DIRECTIONS FOR THIS TASK - Your task is to gather the lines below that hold the string "right".
---
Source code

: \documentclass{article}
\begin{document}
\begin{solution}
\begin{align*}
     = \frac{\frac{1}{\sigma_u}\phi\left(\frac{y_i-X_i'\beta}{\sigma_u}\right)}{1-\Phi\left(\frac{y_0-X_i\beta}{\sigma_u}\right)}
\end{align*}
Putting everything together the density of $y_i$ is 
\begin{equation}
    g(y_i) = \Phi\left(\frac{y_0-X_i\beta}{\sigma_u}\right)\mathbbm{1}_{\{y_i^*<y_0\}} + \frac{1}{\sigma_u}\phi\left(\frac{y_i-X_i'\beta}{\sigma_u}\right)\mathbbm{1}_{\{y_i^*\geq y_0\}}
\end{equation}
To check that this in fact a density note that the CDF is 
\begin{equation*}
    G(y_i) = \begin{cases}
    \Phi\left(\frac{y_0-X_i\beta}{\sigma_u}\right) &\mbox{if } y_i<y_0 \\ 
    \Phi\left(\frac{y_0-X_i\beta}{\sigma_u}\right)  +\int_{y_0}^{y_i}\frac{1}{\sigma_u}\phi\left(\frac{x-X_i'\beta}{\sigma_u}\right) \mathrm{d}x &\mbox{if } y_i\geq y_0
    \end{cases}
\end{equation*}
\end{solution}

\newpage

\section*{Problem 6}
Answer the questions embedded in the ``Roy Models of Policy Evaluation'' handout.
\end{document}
---
ANSWER TO THIS EXERCISE -
     = \frac{\frac{1}{\sigma_u}\phi\left(\frac{y_i-X_i'\beta}{\sigma_u}\right)}{1-\Phi\left(\frac{y_0-X_i\beta}{\sigma_u}\right)}
    g(y_i) = \Phi\left(\frac{y_0-X_i\beta}{\sigma_u}\right)\mathbbm{1}_{\{y_i^*<y_0\}} + \frac{1}{\sigma_u}\phi\left(\frac{y_i-X_i'\beta}{\sigma_u}\right)\mathbbm{1}_{\{y_i^*\geq y_0\}}
    \Phi\left(\frac{y_0-X_i\beta}{\sigma_u}\right) &\mbox{if } y_i<y_0 \\ 
    \Phi\left(\frac{y_0-X_i\beta}{\sigma_u}\right)  +\int_{y_0}^{y_i}\frac{1}{\sigma_u}\phi\left(\frac{x-X_i'\beta}{\sigma_u}\right) \mathrm{d}x &\mbox{if } y_i\geq y_0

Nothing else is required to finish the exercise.